START RECORDS

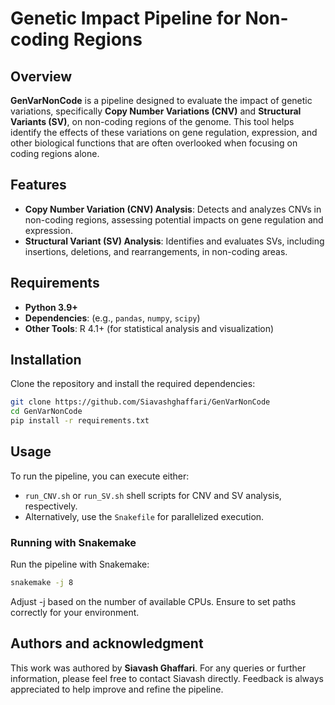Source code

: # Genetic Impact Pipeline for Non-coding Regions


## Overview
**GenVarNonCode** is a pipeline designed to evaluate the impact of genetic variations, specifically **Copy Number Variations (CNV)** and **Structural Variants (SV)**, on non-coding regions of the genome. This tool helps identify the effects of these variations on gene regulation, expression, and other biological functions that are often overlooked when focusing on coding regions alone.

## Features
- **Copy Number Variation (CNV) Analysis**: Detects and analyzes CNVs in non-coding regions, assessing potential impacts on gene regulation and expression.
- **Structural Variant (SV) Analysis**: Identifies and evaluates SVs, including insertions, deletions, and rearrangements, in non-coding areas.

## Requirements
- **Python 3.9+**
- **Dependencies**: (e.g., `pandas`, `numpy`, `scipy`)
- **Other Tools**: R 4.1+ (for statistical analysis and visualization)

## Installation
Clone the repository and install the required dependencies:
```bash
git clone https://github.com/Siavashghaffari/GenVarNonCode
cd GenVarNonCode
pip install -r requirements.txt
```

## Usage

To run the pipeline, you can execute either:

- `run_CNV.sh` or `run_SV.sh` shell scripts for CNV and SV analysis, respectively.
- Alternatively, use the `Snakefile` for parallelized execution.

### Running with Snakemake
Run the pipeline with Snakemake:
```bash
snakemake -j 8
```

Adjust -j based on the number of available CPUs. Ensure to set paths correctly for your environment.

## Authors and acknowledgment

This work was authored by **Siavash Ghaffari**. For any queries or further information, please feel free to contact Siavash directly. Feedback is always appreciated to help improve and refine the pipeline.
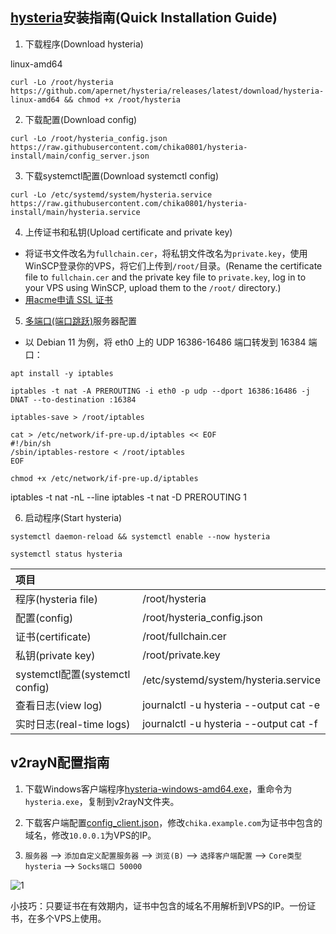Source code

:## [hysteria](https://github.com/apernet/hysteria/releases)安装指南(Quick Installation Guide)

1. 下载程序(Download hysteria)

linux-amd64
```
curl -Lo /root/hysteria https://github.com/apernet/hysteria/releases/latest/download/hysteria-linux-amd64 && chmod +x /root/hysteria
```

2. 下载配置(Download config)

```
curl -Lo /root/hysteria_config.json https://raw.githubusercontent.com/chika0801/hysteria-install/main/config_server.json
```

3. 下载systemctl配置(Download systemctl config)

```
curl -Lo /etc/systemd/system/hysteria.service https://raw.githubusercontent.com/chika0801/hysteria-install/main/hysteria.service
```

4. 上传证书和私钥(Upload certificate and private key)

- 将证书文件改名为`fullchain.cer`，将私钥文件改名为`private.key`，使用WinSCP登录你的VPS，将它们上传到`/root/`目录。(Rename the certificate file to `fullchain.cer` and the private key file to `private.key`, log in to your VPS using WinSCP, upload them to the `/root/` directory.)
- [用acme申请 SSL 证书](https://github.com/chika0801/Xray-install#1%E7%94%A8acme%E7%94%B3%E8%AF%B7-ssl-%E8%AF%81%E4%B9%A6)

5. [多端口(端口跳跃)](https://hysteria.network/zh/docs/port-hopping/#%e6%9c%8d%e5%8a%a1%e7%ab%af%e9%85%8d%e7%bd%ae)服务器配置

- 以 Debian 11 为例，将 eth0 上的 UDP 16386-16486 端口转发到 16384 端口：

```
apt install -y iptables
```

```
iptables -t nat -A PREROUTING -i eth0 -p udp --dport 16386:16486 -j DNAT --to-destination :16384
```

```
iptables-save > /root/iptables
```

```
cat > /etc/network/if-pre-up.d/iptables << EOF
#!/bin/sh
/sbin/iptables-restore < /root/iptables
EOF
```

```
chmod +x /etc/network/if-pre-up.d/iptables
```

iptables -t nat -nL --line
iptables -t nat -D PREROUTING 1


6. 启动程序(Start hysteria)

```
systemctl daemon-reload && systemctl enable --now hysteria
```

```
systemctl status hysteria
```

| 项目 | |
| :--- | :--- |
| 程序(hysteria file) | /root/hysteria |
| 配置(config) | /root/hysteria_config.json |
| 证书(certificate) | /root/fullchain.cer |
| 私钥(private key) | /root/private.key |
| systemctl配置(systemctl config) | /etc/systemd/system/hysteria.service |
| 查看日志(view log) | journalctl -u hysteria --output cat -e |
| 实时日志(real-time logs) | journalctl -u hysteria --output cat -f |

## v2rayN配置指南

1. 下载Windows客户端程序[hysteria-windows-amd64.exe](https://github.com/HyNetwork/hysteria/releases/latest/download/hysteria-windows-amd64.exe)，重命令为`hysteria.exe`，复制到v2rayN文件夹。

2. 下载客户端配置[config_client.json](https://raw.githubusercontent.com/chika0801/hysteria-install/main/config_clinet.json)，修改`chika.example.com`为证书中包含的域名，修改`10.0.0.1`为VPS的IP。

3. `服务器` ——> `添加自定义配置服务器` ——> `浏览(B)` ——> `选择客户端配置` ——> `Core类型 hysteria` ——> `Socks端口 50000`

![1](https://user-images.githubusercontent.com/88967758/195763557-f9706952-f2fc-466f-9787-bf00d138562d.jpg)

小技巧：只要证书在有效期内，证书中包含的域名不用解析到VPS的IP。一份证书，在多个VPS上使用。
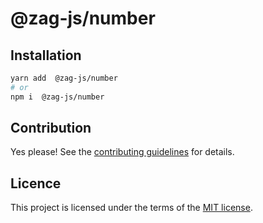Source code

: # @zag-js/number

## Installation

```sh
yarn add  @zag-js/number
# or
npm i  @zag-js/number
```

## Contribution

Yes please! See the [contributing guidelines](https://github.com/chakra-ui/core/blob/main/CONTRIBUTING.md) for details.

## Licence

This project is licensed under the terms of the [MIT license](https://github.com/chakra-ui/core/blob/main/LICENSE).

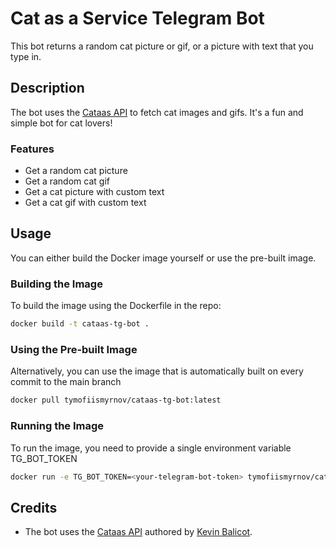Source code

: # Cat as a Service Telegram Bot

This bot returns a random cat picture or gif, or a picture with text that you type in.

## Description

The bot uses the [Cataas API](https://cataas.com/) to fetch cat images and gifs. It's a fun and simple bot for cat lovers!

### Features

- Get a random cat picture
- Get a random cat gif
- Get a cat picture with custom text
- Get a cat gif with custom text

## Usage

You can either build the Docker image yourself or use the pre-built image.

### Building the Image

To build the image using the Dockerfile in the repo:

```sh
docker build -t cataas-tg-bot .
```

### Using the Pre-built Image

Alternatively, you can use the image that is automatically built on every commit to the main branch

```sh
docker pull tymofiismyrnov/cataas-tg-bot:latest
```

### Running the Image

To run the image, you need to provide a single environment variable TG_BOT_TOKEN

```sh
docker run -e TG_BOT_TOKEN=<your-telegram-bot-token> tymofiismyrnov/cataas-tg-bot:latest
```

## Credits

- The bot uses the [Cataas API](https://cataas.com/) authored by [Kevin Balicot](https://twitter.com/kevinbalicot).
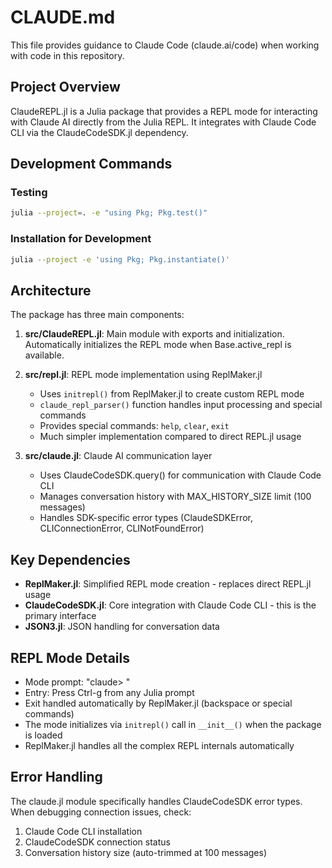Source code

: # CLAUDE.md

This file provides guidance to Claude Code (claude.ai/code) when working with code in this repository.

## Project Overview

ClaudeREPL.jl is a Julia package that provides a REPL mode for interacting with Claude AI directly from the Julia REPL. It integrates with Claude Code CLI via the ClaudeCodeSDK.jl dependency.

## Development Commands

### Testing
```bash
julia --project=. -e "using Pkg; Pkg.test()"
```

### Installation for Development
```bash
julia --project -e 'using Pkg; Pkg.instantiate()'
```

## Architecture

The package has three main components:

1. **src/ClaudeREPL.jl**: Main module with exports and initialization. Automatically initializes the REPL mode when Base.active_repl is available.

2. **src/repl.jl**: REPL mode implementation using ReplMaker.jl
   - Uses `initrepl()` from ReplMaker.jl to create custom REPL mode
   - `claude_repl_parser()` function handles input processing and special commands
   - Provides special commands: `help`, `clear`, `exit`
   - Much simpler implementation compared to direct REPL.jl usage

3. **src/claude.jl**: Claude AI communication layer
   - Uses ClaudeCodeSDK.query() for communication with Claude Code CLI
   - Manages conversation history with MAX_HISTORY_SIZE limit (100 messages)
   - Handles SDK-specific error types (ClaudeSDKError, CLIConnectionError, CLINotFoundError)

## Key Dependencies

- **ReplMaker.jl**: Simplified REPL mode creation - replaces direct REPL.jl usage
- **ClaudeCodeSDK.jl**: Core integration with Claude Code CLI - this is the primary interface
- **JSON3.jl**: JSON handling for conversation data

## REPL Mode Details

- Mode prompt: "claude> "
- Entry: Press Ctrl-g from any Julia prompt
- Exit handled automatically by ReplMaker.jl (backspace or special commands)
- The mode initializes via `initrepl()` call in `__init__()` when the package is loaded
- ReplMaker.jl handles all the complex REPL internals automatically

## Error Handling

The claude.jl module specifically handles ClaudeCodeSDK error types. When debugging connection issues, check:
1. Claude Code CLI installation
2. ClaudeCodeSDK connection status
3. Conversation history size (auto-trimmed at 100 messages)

END RECORDS

## BRIEF
Gather from the data above every line with the string "journalctl".

## WRITTEN ANSWER
| 查看日志(view log) | journalctl -u hysteria --output cat -e |
| 实时日志(real-time logs) | journalctl -u hysteria --output cat -f |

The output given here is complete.